Monday, Aug. 24, 1953
Man Without a Country
DEAD MAN IN THE SILVER MARKET (203 pp.)--Aubrey Menen--Scribner ($3).
"Man that is born of a woman is of few days, and full of trouble," lamented Job. But trouble fairly brims over when a man is born, as was Aubrey Menen, of an Irishwoman and a Hindu, is registered as a native Briton and educated like a true-born Englishman. Beset by so many distorting mirrors, such a man is bound to see the baffling jigsaw puzzle of his identity with either tears or laughter. Novelist Menen (The Prevalence of Witches, The Duke of Gallodoro) chooses laughter.
It is not the sort of hearty comedy that rolls 'em in the aisles, but a Deep Freeze mixture of the sardonic and the downright mean. Dead Man in the Silver Market* is ostensibly an autobiographical treatise on what happens to patriotic ardor when it becomes decadent and jingo. But it reads more like a sharp essay by a man who has no country to be patriotic about.
The English, says Menen, did not shun or scorn the dark-skinned little boy who grew up among them. On the contrary, they tried their best to make him feel at home--and tried so hard that he felt just the opposite. Menen's schoolteachers assured him that, despite his Indian complexion, he was heir, "by virtue of my birth certificate," to all the wonderful inner characteristics that made Englishmen the most cultured, most advanced, most notable people in the world. They even argued that, despite his Indo-Irish parentage, he had, if he tried hard, an excellent chance of growing into an honest man.
In 1924, when Menen was twelve, he was summoned to India by his grandmother, a formidable, high-caste Hindu of Malabar, whose views were quite unlike his English teachers' but equally definite. She received him "formally," i.e., seated on the floor (she considered chairs unspeakably vulgar), with "her breasts completely bare." "A wife who dressed herself above the waist," she explained, "could only be aiming at adultery."
Grandma carried Menen's confusion a step further by explaining why no decent Hindu could want to become a Briton. The British were so foul and insensitive a race that they never bathed more than once a day, and thought nothing of actually sitting in their dirty bathwater. Lewdness and promiscuity they accounted virtues, for which reason they permitted their children to marry only when they were long past the age of chastity. They were so shameless that instead of retiring to a dark corner to eat, they engorged grossly at a public table, where all & sundry might witness the repellent act of mastication. Nothing, concluded Grandma, could redeem Menen's Irish mother (to whom she always referred flatly as "the Englishwoman," much irking Mrs. Menen). but if Aubrey wanted to become a true son of Malabar and inherit the family wealth, it was not too late. He had only to quaff a goblet of sacred cow's urine and "the sad accident of being born in London" would be forgotten.

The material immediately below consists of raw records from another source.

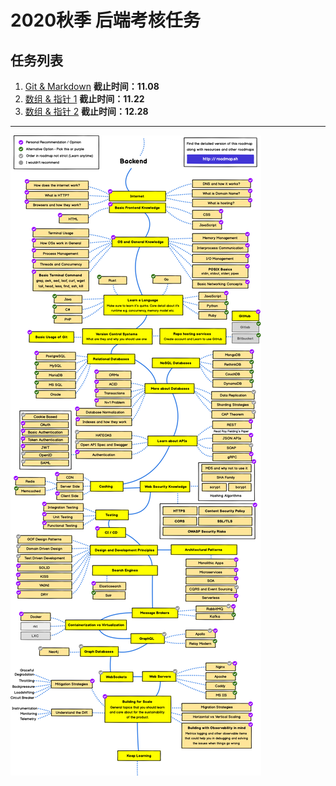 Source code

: # 2020秋季 后端考核任务

## 任务列表

1. [Git & Markdown](./task_01/README.md) **截止时间：11.08**
2. [数组 & 指针 1](./task_02/README.md) **截止时间：11.22**
3. [数组 & 指针 2](./task_03/README.md) **截止时间：12.28**

---

![](./backend.png)
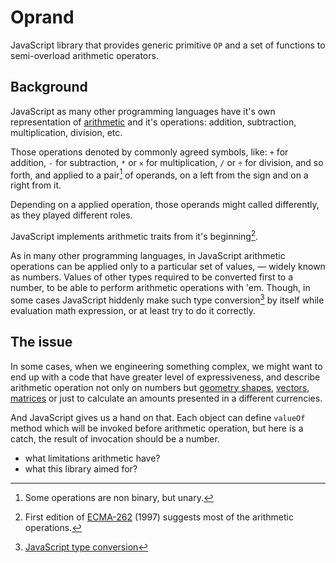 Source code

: # Oprand

JavaScript library that provides generic primitive `OP` and a set of functions
to semi-overload arithmetic operators.

## Background

JavaScript as many other programming languages have it's own representation of
[arithmetic](https://en.wikipedia.org/wiki/Arithmetic) and it's operations:
addition, subtraction, multiplication, division, etc.

Those operations denoted by commonly agreed symbols, like: `+` for addition,
`-` for subtraction, `*` or `✕` for multiplication, `/` or `÷` for division,
and so forth, and applied to a pair[^1] of operands, on a left from the sign and
on a right from it.

Depending on a applied operation, those operands might called differently, as
they played different roles.

JavaScript implements arithmetic traits from it's beginning[^2].

As in many other programming languages, in JavaScript arithmetic operations can
be applied only to a particular set of values, — widely known as numbers. Values
of other types required to be converted first to a number, to be able to perform
arithmetic operations with 'em. Though, in some cases JavaScript hiddenly make
such type conversion[^3] by itself while evaluation math expression, or at least try
to do it correctly.

## The issue

In some cases, when we engineering something complex, we might want to end up
with a code that have greater level of expressiveness, and describe arithmetic
operation not only on numbers but [geometry shapes](https://en.wikipedia.org/wiki/Geometric_algebra), [vectors](https://en.wikipedia.org/wiki/Vector_calculus), [matrices](https://en.wikipedia.org/wiki/Matrix_(mathematics)) or just to calculate an
amounts presented in a different currencies.

And JavaScript gives us a hand on that. Each object can define `valueOf` method
which will be invoked before arithmetic operation, but here is a catch,
the result of invocation should be a number.


[^1]: Some operations are non binary, but unary.

[^2]: First edition of [ECMA-262](https://www.ecma-international.org/wp-content/uploads/ECMA-262_1st_edition_june_1997.pdf) (1997) suggests most of the arithmetic operations.

[^3]: [JavaScript type conversion](https://developer.mozilla.org/en-US/docs/Glossary/Type_Conversion)

- what limitations arithmetic have?
- what this library aimed for?


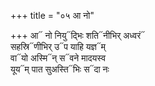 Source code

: +++
title = "०५ आ नो"

+++
आ᳓ नो नियु᳓द्भिः शति᳓नीभिर् अध्वरं᳓  
सहस्रि᳓णीभिर् उ᳓प याहि यज्ञ᳓म्  
वा᳓यो अस्मि᳓न् स᳓वने मादयस्व  
यूय᳓म् पात सुअस्ति᳓भिः स᳓दा नः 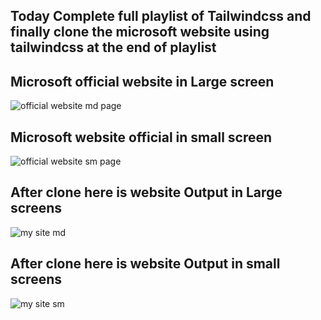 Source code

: ## Today Complete full playlist of Tailwindcss and finally clone the microsoft website using tailwindcss at the end of playlist

## Microsoft official website in Large screen
![official website md page](https://github.com/ZAHIDKHATTAKCS/Tasks/assets/103638880/6c31fd89-0e07-43ae-8a05-a0b6d2e2e958)

## Microsoft website official in small screen
![official website sm page](https://github.com/ZAHIDKHATTAKCS/Tasks/assets/103638880/2f54b2a4-5438-4b2e-b028-b20bef4e2bcf)


## After clone here is website Output in Large screens

![my site md](https://github.com/ZAHIDKHATTAKCS/Tasks/assets/103638880/1ba2d03e-dd8d-4206-9308-c5493b734807)

## After clone here is website Output in small screens
![my site sm](https://github.com/ZAHIDKHATTAKCS/Tasks/assets/103638880/f542f868-ec13-4f49-824e-347dce5f70be)

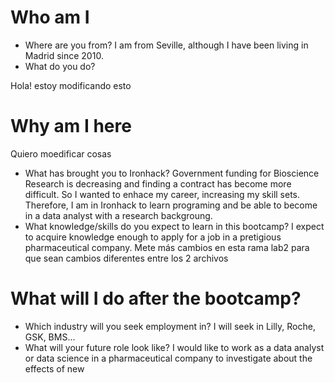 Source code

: # Who am I

* Where are you from?
I am from Seville, although I have been living in Madrid since 2010.
* What do you do?

Hola! estoy modificando esto
# Why am I here
Quiero moedificar cosas
* What has brought you to Ironhack?
Government funding for Bioscience Research is decreasing and finding a contract has become more difficult. So I wanted to enhace my career, increasing my skill sets. Therefore, I am in Ironhack to learn programing and be able to become in a data analyst with a research backgroung.
* What knowledge/skills do you expect to learn in this bootcamp?
I expect to acquire knowledge enough to apply for a job in a pretigious pharmaceutical company.
Mete más cambios en esta rama lab2 para que sean cambios diferentes entre los 2 archivos
# What will I do after the bootcamp?

* Which industry will you seek employment in?
I will seek in Lilly, Roche, GSK, BMS...
* What will your future role look like?
I would like to work as a data analyst or data science in a pharmaceutical company to investigate about the effects of new  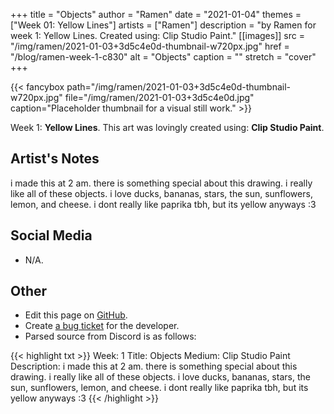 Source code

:+++
title =       "Objects"
author =      "Ramen"
date =        "2021-01-04"
themes =      ["Week 01: Yellow Lines"]
artists =     ["Ramen"]
description = "by Ramen for week 1: Yellow Lines. Created using: Clip Studio Paint."
[[images]]
      src = "/img/ramen/2021-01-03+3d5c4e0d-thumbnail-w720px.jpg"
      href = "/blog/ramen-week-1-c830"
      alt = "Objects"
      caption = ""
      stretch = "cover"
+++

{{< fancybox path="/img/ramen/2021-01-03+3d5c4e0d-thumbnail-w720px.jpg" file="/img/ramen/2021-01-03+3d5c4e0d.jpg" caption="Placeholder thumbnail for a visual still work." >}}


Week 1: **Yellow Lines**. This art was lovingly created using: **Clip Studio Paint**.

## Artist's Notes

i made this at 2 am. there is something special about this drawing. i really like all of these objects. i love ducks, bananas, stars, the sun, sunflowers, lemon, and cheese. i dont really like paprika tbh, but its yellow anyways :3

## Social Media

- N/A.

## Other

- Edit this page on [GitHub](https://github.com/teaminkling/web-refresh/edit/main/content/blog/ramen-week-1-c830.md).
- Create [a bug ticket](https://github.com/teaminkling/web-refresh/issues/new?assignees=&labels=bug&template=problem-report.md&title=) for the developer.
- Parsed source from Discord is as follows:

{{< highlight txt >}}
Week: 1
Title: Objects
Medium: Clip Studio Paint
Description: i made this at 2 am. there is something special about this drawing. i really like all of these objects. i love ducks, bananas, stars, the sun, sunflowers, lemon, and cheese. i dont really like paprika tbh, but its yellow anyways :3
{{< /highlight >}} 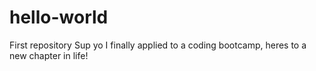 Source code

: # hello-world
First repository
Sup yo
I finally applied to a coding bootcamp, heres to a new chapter in life!
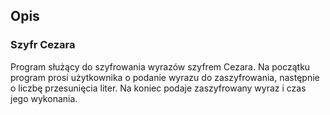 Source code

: ## Opis
### Szyfr Cezara
Program służący do szyfrowania wyrazów szyfrem Cezara. Na początku program prosi użytkownika o podanie wyrazu do zaszyfrowania, następnie o liczbę przesunięcia liter. Na koniec podaje zaszyfrowany wyraz i czas jego wykonania. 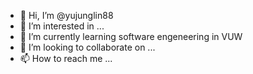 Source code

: - 👋 Hi, I’m @yujunglin88
- 👀 I’m interested in ...
- 🌱 I’m currently learning software engeneering in VUW
- 💞️ I’m looking to collaborate on ...
- 📫 How to reach me ...

<!---
yujunglin88/yujunglin88 is a ✨ special ✨ repository because its `README.md` (this file) appears on your GitHub profile.
You can click the Preview link to take a look at your changes.
--->
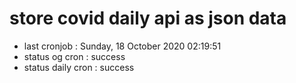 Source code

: # store covid daily api as json data

- last cronjob : Sunday, 18 October 2020 02:19:51
- status og cron : success
- status daily cron : success
      
       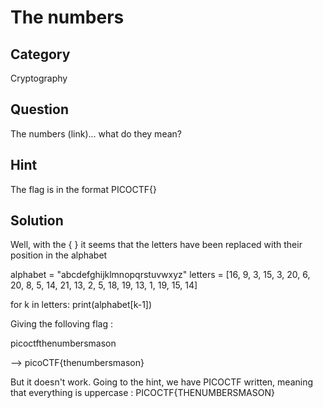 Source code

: # The numbers

## Category

Cryptography

## Question

The numbers (link)... what do they mean?


## Hint

The flag is in the format PICOCTF{}

## Solution
Well, with the { } it seems that the letters have been replaced with their position in the alphabet

alphabet = "abcdefghijklmnopqrstuvwxyz"
letters = [16, 9, 3, 15, 3, 20, 6, 20, 8, 5, 14, 21, 13, 2, 5, 18, 19, 13, 1, 19, 15, 14]

for k in letters:
	print(alphabet[k-1])


Giving the folloving flag :

picoctfthenumbersmason


--> picoCTF{thenumbersmason}

But it doesn't work. Going to the hint, we have PICOCTF written, meaning that everything is uppercase :
PICOCTF{THENUMBERSMASON}
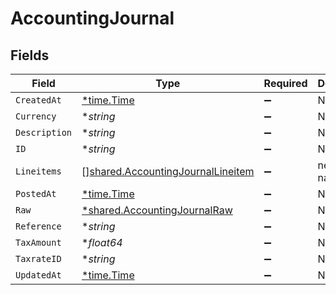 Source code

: # AccountingJournal


## Fields

| Field                                                                                         | Type                                                                                          | Required                                                                                      | Description                                                                                   |
| --------------------------------------------------------------------------------------------- | --------------------------------------------------------------------------------------------- | --------------------------------------------------------------------------------------------- | --------------------------------------------------------------------------------------------- |
| `CreatedAt`                                                                                   | [*time.Time](https://pkg.go.dev/time#Time)                                                    | :heavy_minus_sign:                                                                            | N/A                                                                                           |
| `Currency`                                                                                    | **string*                                                                                     | :heavy_minus_sign:                                                                            | N/A                                                                                           |
| `Description`                                                                                 | **string*                                                                                     | :heavy_minus_sign:                                                                            | N/A                                                                                           |
| `ID`                                                                                          | **string*                                                                                     | :heavy_minus_sign:                                                                            | N/A                                                                                           |
| `Lineitems`                                                                                   | [][shared.AccountingJournalLineitem](../../../pkg/models/shared/accountingjournallineitem.md) | :heavy_minus_sign:                                                                            | new field name                                                                                |
| `PostedAt`                                                                                    | [*time.Time](https://pkg.go.dev/time#Time)                                                    | :heavy_minus_sign:                                                                            | N/A                                                                                           |
| `Raw`                                                                                         | [*shared.AccountingJournalRaw](../../../pkg/models/shared/accountingjournalraw.md)            | :heavy_minus_sign:                                                                            | N/A                                                                                           |
| `Reference`                                                                                   | **string*                                                                                     | :heavy_minus_sign:                                                                            | N/A                                                                                           |
| `TaxAmount`                                                                                   | **float64*                                                                                    | :heavy_minus_sign:                                                                            | N/A                                                                                           |
| `TaxrateID`                                                                                   | **string*                                                                                     | :heavy_minus_sign:                                                                            | N/A                                                                                           |
| `UpdatedAt`                                                                                   | [*time.Time](https://pkg.go.dev/time#Time)                                                    | :heavy_minus_sign:                                                                            | N/A                                                                                           |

But poor young Menen could not down the "magic potion." Too Indian ever to be English, too much a John Bull to fancy sacred cows, Menen stumbled on into displaced maturity. Out of fairness, he made one effort to see if De Valera's Eire were perhaps his true homeland; but a tour of the country on which he was asked to admire 200 "crosses of white marble," each inscribed: A MARTYR TO BRITISH IMPERIALISM, turned him positively black & tan with irritation.
Menen now lives in a sunny villa near Naples, where no one, presumably, bothers to assure him that he is Indian, English, Irish or, indeed, anything but himself.' The remainder of his book is composed of scathing studies of British and Indian follies and foibles, and gibes at the intolerant, absurd dogma which racial smugness arouses in people of every race. Dead Man is coldly planned and excellently written, but it has one (characteristically English) weakness which takes much of the punch out of it. This is Author Me-nen's insistence that his hybrid self is a purely satirical and intellectual matter. Betraying suffering or pain, he evidently feels, would be as improper as being caught sitting in one's dirty bathwater.
* The title is drawn from an episode in which an Indian is killed by a British soldier in Old Delhi's silver market.